Oh dear. I thought we were winning in getting people realise that poetry is living, is real and is not merely freeze dried and preserved in books. But obviously, I'm far too naiive. In my online travels tonight I came across this article by an experienced NZ literary reviewer:
Enough said in my comment. I guess there are different parts of the NZ writing scene, and it's hard to inhabit them all (as the growing pile of books-to-be-read by my desk will testify.) But come on, there is much more to being a writer than getting published!

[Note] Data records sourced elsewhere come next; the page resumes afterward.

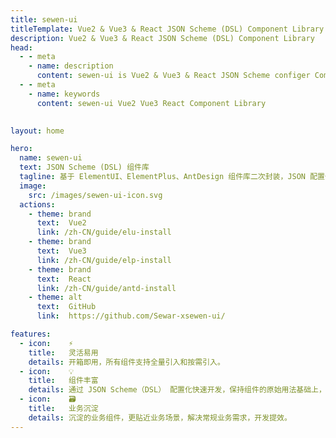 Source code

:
 ```yaml
---
title: sewen-ui
titleTemplate: Vue2 & Vue3 & React JSON Scheme (DSL) Component Library
description: Vue2 & Vue3 & React JSON Scheme (DSL) Component Library
head:
  - - meta
    - name: description
      content: sewen-ui is Vue2 & Vue3 & React JSON Scheme configer Component Library
  - - meta
    - name: keywords
      content: sewen-ui Vue2 Vue3 React Component Library

      
layout: home

hero:
  name: sewen-ui
  text: JSON Scheme (DSL) 组件库
  tagline: 基于 ElementUI、ElementPlus、AntDesign 组件库二次封装，JSON 配置化快速开发中后台组件库
  image:
    src: /images/sewen-ui-icon.svg
  actions:
    - theme: brand
      text:  Vue2
      link: /zh-CN/guide/elu-install
    - theme: brand
      text:  Vue3
      link: /zh-CN/guide/elp-install
    - theme: brand
      text:  React
      link: /zh-CN/guide/antd-install
    - theme: alt
      text:  GitHub
      link:  https://github.com/Sewar-xsewen-ui/

features:
  - icon:    ⚡️
    title:   灵活易用
    details: 开箱即用，所有组件支持全量引入和按需引入。
  - icon:    💡
    title:   组件丰富
    details: 通过 JSON Scheme（DSL） 配置化快速开发，保持组件的原始用法基础上，扩展 JSON Scheme（DSL）配置模式，更加灵活便捷。
  - icon:    🗃️
    title:   业务沉淀
    details: 沉淀的业务组件，更贴近业务场景，解决常规业务需求，开发提效。
---
```


<script setup>
import {
  VPTeamPage,
  VPTeamPageTitle,
  VPTeamMembers
} from 'vitepress/theme'

const members = [
  {
    avatar: 'https://avatars.githubusercontent.com/u/28383640?v=4',
    name: 'Sewen',
    title: 'Creator',
    links: [
      { icon: 'github', link: 'https://github.com/Sewar-x' }
    ]
  },
  {
    avatar: 'https://avatars.githubusercontent.com/u/95331757?v=4',
    name: 'Vivien',
    title: 'Staff Frontend Engineer',
    links: [
      { icon: 'github', link: 'https://github.com/yoguoer' }
    ]
  }
]
</script>

<VPTeamPage>
  <VPTeamPageTitle>
    <template #title>
      团队成员
    </template>
    <template #lead>
      核心团队成员是那些积极参与维护组件核心项目的人。他们对 sewen-ui 组件做出了贡献。
    </template>
  </VPTeamPageTitle>
  <VPTeamMembers
    :members="members"
  />
</VPTeamPage> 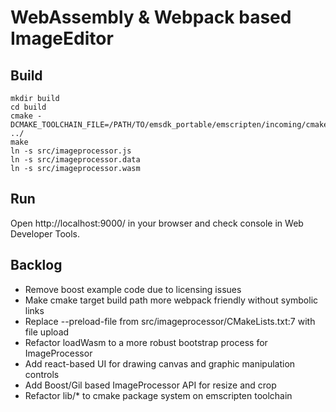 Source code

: # WebAssembly & Webpack based ImageEditor

## Build
```
mkdir build
cd build
cmake -DCMAKE_TOOLCHAIN_FILE=/PATH/TO/emsdk_portable/emscripten/incoming/cmake/Modules/Platform/Emscripten.cmake ../
make
ln -s src/imageprocessor.js
ln -s src/imageprocessor.data
ln -s src/imageprocessor.wasm
```

## Run
Open http://localhost:9000/ in your browser and check console in Web Developer Tools.

## Backlog
- Remove boost example code due to licensing issues
- Make cmake target build path more webpack friendly without symbolic links
- Replace --preload-file from src/imageprocessor/CMakeLists.txt:7 with file upload
- Refactor loadWasm to a more robust bootstrap process for ImageProcessor
- Add react-based UI for drawing canvas and graphic manipulation controls
- Add Boost/Gil based ImageProcessor API for resize and crop
- Refactor lib/* to cmake package system on emscripten toolchain
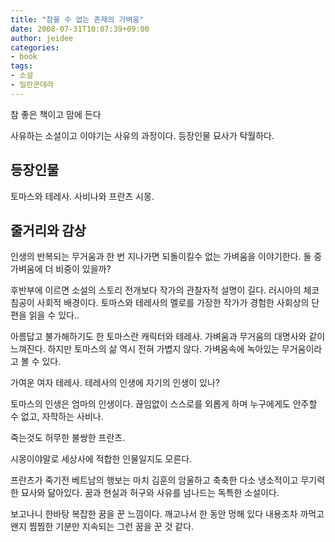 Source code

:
 ```yaml
---
title: "참을 수 없는 존재의 가벼움"
date: 2008-07-31T10:07:39+09:00
author: jeidee
categories:
- book
tags:
- 소설
- 밀란쿤데라
---
```


참 좋은 책이고 맘에 든다

사유하는 소설이고 이야기는 사유의 과정이다.
등장인물 묘사가 탁월하다.

## 등장인물

토마스와 테레사.
사비나와 프란츠
시몽.

## 줄거리와 감상

 인생의 반복되는 무거움과 한 번 지나가면 되돌이킬수 없는 가벼움을 이야기한다. 둘 중 가벼움에 더 비중이 있을까?

 후반부에 이르면 소설의 스토리 전개보다 작가의 관찰자적 설명이 길다. 러시아의 체코 침공이 사회적 배경이다. 토마스와 테레사의 멜로를 가장한 작가가 경험한 사회상의 단편을 읽을 수 있다..

 아름답고 불가해하기도 한 토마스란 캐릭터와 테레사. 가벼움과 무거움의 대명사와 같이 느껴진다. 하지만 토마스의 삶 역시 전혀 가볍지 않다. 가벼움속에 녹아있는 무거움이라고 볼 수 있다.

 가여운 여자 테레사. 테레사의 인생에 자기의 인생이 있나?
 
 토마스의 인생은 엄마의 인생이다. 끊임없이 스스로를 외롭게 하며 누구에게도 안주할 수 없고, 자학하는 사비나.

 죽는것도 허무한 불쌍한 프란츠.

 시몽이야말로 세상사에 적합한 인물일지도 모른다.

 프란츠가 죽기전 베트남의 행보는 마치 김훈의 암울하고 축축한 다소 냉소적이고 무기력한 묘사와 닮아있다. 꿈과 현실과 허구와 사유를 넘나드는 독특한 소설이다.

 보고나니 한바탕 복잡한 꿈을 꾼 느낌이다. 깨고나서 한 동안 멍해 있다 내용조차 까먹고 왠지 찜찜한 기분만 지속되는 그런 꿈을 꾼 것 같다.
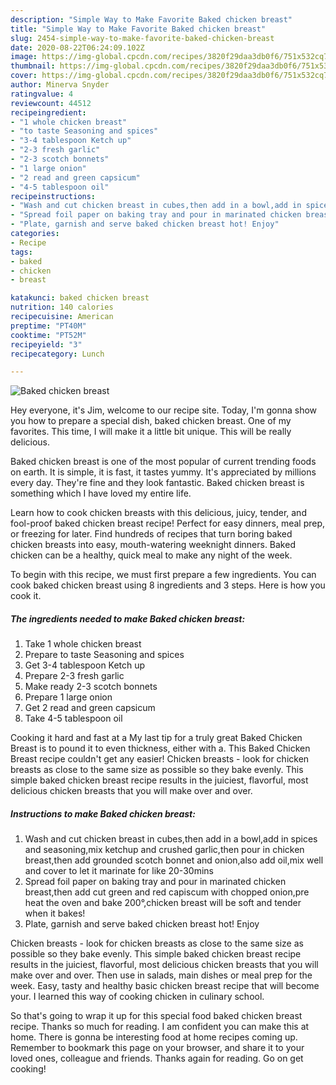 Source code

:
```yaml
---
description: "Simple Way to Make Favorite Baked chicken breast"
title: "Simple Way to Make Favorite Baked chicken breast"
slug: 2454-simple-way-to-make-favorite-baked-chicken-breast
date: 2020-08-22T06:24:09.102Z
image: https://img-global.cpcdn.com/recipes/3820f29daa3db0f6/751x532cq70/baked-chicken-breast-recipe-main-photo.jpg
thumbnail: https://img-global.cpcdn.com/recipes/3820f29daa3db0f6/751x532cq70/baked-chicken-breast-recipe-main-photo.jpg
cover: https://img-global.cpcdn.com/recipes/3820f29daa3db0f6/751x532cq70/baked-chicken-breast-recipe-main-photo.jpg
author: Minerva Snyder
ratingvalue: 4
reviewcount: 44512
recipeingredient:
- "1 whole chicken breast"
- "to taste Seasoning and spices"
- "3-4 tablespoon Ketch up"
- "2-3 fresh garlic"
- "2-3 scotch bonnets"
- "1 large onion"
- "2 read and green capsicum"
- "4-5 tablespoon oil"
recipeinstructions:
- "Wash and cut chicken breast in cubes,then add in a bowl,add in spices and seasoning,mix ketchup and crushed garlic,then pour in chicken breast,then add grounded scotch bonnet and onion,also add oil,mix well and cover to let it marinate for like 20-30mins"
- "Spread foil paper on baking tray and pour in marinated chicken breast,then add cut green and red capiscum with chopped onion,pre heat the oven and bake 200°,chicken breast will be soft and tender when it bakes!"
- "Plate, garnish and serve baked chicken breast hot! Enjoy"
categories:
- Recipe
tags:
- baked
- chicken
- breast

katakunci: baked chicken breast 
nutrition: 140 calories
recipecuisine: American
preptime: "PT40M"
cooktime: "PT52M"
recipeyield: "3"
recipecategory: Lunch

---
```



![Baked chicken breast](https://img-global.cpcdn.com/recipes/3820f29daa3db0f6/751x532cq70/baked-chicken-breast-recipe-main-photo.jpg)

Hey everyone, it's Jim, welcome to our recipe site. Today, I'm gonna show you how to prepare a special dish, baked chicken breast. One of my favorites. This time, I will make it a little bit unique. This will be really delicious.

Baked chicken breast is one of the most popular of current trending foods on earth. It is simple, it is fast, it tastes yummy. It's appreciated by millions every day. They're fine and they look fantastic. Baked chicken breast is something which I have loved my entire life.

Learn how to cook chicken breasts with this delicious, juicy, tender, and fool-proof baked chicken breast recipe! Perfect for easy dinners, meal prep, or freezing for later. Find hundreds of recipes that turn boring baked chicken breasts into easy, mouth-watering weeknight dinners. Baked chicken can be a healthy, quick meal to make any night of the week.


To begin with this recipe, we must first prepare a few ingredients. You can cook baked chicken breast using 8 ingredients and 3 steps. Here is how you cook it.

<!--inarticleads1-->

##### The ingredients needed to make Baked chicken breast:

1. Take 1 whole chicken breast
1. Prepare to taste Seasoning and spices
1. Get 3-4 tablespoon Ketch up
1. Prepare 2-3 fresh garlic
1. Make ready 2-3 scotch bonnets
1. Prepare 1 large onion
1. Get 2 read and green capsicum
1. Take 4-5 tablespoon oil


Cooking it hard and fast at a My last tip for a truly great Baked Chicken Breast is to pound it to even thickness, either with a. This Baked Chicken Breast recipe couldn&#39;t get any easier! Chicken breasts - look for chicken breasts as close to the same size as possible so they bake evenly. This simple baked chicken breast recipe results in the juiciest, flavorful, most delicious chicken breasts that you will make over and over. 

<!--inarticleads2-->

##### Instructions to make Baked chicken breast:

1. Wash and cut chicken breast in cubes,then add in a bowl,add in spices and seasoning,mix ketchup and crushed garlic,then pour in chicken breast,then add grounded scotch bonnet and onion,also add oil,mix well and cover to let it marinate for like 20-30mins
1. Spread foil paper on baking tray and pour in marinated chicken breast,then add cut green and red capiscum with chopped onion,pre heat the oven and bake 200°,chicken breast will be soft and tender when it bakes!
1. Plate, garnish and serve baked chicken breast hot! Enjoy


Chicken breasts - look for chicken breasts as close to the same size as possible so they bake evenly. This simple baked chicken breast recipe results in the juiciest, flavorful, most delicious chicken breasts that you will make over and over. Then use in salads, main dishes or meal prep for the week. Easy, tasty and healthy basic chicken breast recipe that will become your. I learned this way of cooking chicken in culinary school. 

So that's going to wrap it up for this special food baked chicken breast recipe. Thanks so much for reading. I am confident you can make this at home. There is gonna be interesting food at home recipes coming up. Remember to bookmark this page on your browser, and share it to your loved ones, colleague and friends. Thanks again for reading. Go on get cooking!
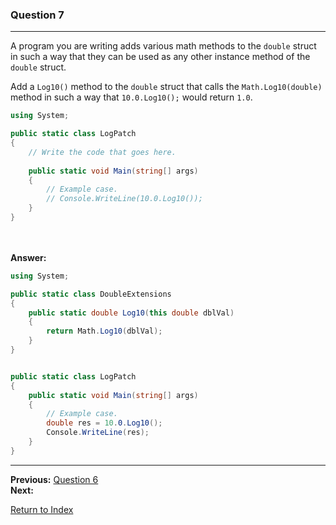 ### Question 7

---

A program you are writing adds various math methods to the `double` struct in such a way that they can be used as any other instance method of the `double` struct.

Add a `Log10()` method to the `double` struct that calls the `Math.Log10(double)` method in such a way that `10.0.Log10();` would return `1.0`.

```csharp
using System;

public static class LogPatch
{
    // Write the code that goes here.
            
    public static void Main(string[] args)
    {
        // Example case.
        // Console.WriteLine(10.0.Log10());
    }
}
```

\
\
**Answer:**

```csharp
using System;

public static class DoubleExtensions
{
    public static double Log10(this double dblVal)
    {
        return Math.Log10(dblVal);
    }
}


public static class LogPatch
{  
    public static void Main(string[] args)
    {
        // Example case.
        double res = 10.0.Log10();
		Console.WriteLine(res);
    }
}
```


---

**Previous:** [Question 6](./question6.md)  
**Next:**

[Return to Index](../readme.md)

I saw no better illustration than in the poetry reading I attended tonight. The Belfast Poets are a group of young, energetic performance poets who each have a unique style but a united voice. They have made it their mission to produce poetry that is strong poetically but which often carries disturbing messages through its imagery: a hungry child, a white king, a soldier killed by lies.... And as well as promoting poetry's power to make people stop and think, they demonstrate a social conscience.
We "writers" could all take a leaf out of their book I think. PEN (international society of writers) certainly puts freedom of speech and social conscience very far ahead in their agenda - after all, if writers don't feel free to write what they feel*, who will?
By the way, Shane Koyczan is a poetry god. I say this unashamedly. I was at the reading Amy describes in her review and there was way more than one person crying. See him if he comes to a town near you, it's an experience.
* there are snooty types who will argue for "art for art's sake". These are the same people for which words like "love" and "beauty" are dirty words in poetry and will argue that a scrawled line across a page not even resembling a word is high art (depends on the scrawler, I guess). Me, I hope I'll always believe that you must have passion, not merely innovation, to write well. And that the reader is the final judge of what is "good" writing.